WHAT IS EXPECTED — In the records that come next, find every line with "disable". Return those lines.

* * * *

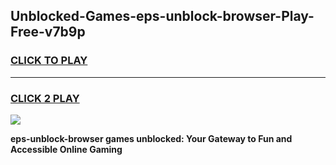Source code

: 
## Unblocked-Games-eps-unblock-browser-Play-Free-v7b9p
<h3>
<a href="https://premium76.site?title=eps-unblock-browser&ref=19M">CLICK TO PLAY</a></h3>
<hr>

<h3>
<a href="https://premium76.site?title=eps-unblock-browser&ref=19M">CLICK 2 PLAY</a>
  
</h3>

<a href="https://premium76.site?title=eps-unblock-browser&ref=19M"><img src="https://clearcache.store/games.png"></a>


**eps-unblock-browser games unblocked: Your Gateway to Fun and Accessible Online Gaming**
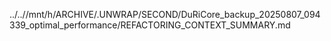 ../..//mnt/h/ARCHIVE/.UNWRAP/SECOND/DuRiCore_backup_20250807_094339_optimal_performance/REFACTORING_CONTEXT_SUMMARY.md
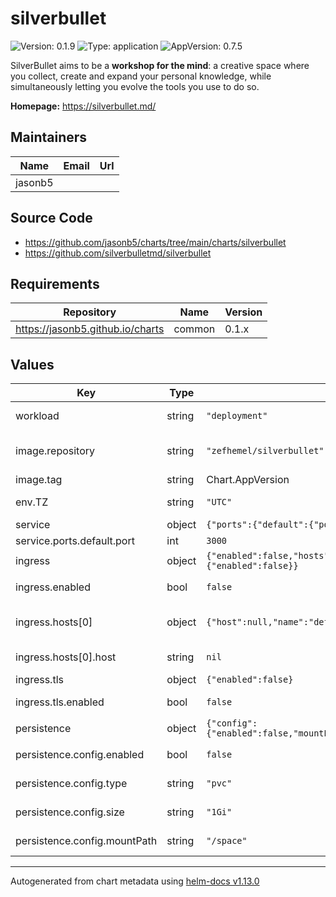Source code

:# silverbullet

![Version: 0.1.9](https://img.shields.io/badge/Version-0.1.9-informational?style=flat-square) ![Type: application](https://img.shields.io/badge/Type-application-informational?style=flat-square) ![AppVersion: 0.7.5](https://img.shields.io/badge/AppVersion-0.7.5-informational?style=flat-square)

SilverBullet aims to be a **workshop for the mind**: a creative space where you collect, create and expand your personal knowledge, while simultaneously letting you evolve the tools you use to do so.

**Homepage:** <https://silverbullet.md/>

## Maintainers

| Name | Email | Url |
| ---- | ------ | --- |
| jasonb5 |  |  |

## Source Code

* <https://github.com/jasonb5/charts/tree/main/charts/silverbullet>
* <https://github.com/silverbulletmd/silverbullet>

## Requirements

| Repository | Name | Version |
|------------|------|---------|
| https://jasonb5.github.io/charts | common | 0.1.x |

## Values

| Key | Type | Default | Description |
|-----|------|---------|-------------|
| workload | string | `"deployment"` | The default [workload](https://jasonb5.github.io/charts/site/guide/common-library/#workload) type |
| image.repository | string | `"zefhemel/silverbullet"` | Container image repository |
| image.tag | string | Chart.AppVersion | Image tag |
| env.TZ | string | `"UTC"` | Set the timezone |
| service | object | `{"ports":{"default":{"port":3000}}}` | [Service](https://jasonb5.github.io/charts/site/guide/common-library/#service) |
| service.ports.default.port | int | `3000` | Default port |
| ingress | object | `{"enabled":false,"hosts":[{"host":null,"name":"default"}],"tls":{"enabled":false}}` | [Ingress](https://jasonb5.github.io/charts/site/guide/common-library/#ingress) |
| ingress.enabled | bool | `false` | Enable/disable ingress |
| ingress.hosts[0] | object | `{"host":null,"name":"default"}` | Reference default service |
| ingress.hosts[0].host | string | `nil` | Ingress hostname |
| ingress.tls | object | `{"enabled":false}` | [TLS](https://jasonb5.github.io/charts/site/guide/common-library/#tls) |
| ingress.tls.enabled | bool | `false` | Enable/disable tls |
| persistence | object | `{"config":{"enabled":false,"mountPath":"/space","size":"1Gi","type":"pvc"}}` | [Persistence](https://jasonb5.github.io/charts/site/guide/common-library/#persistence) |
| persistence.config.enabled | bool | `false` | Enable/disable persistence |
| persistence.config.type | string | `"pvc"` | Type of volume mount |
| persistence.config.size | string | `"1Gi"` | Size of volume |
| persistence.config.mountPath | string | `"/space"` | Volume mount path |

----------------------------------------------
Autogenerated from chart metadata using [helm-docs v1.13.0](https://github.com/norwoodj/helm-docs/releases/v1.13.0)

* * * *

YOUR SOLUTION —
| ingress.enabled | bool | `false` | Enable/disable ingress |
| ingress.tls.enabled | bool | `false` | Enable/disable tls |
| persistence.config.enabled | bool | `false` | Enable/disable persistence |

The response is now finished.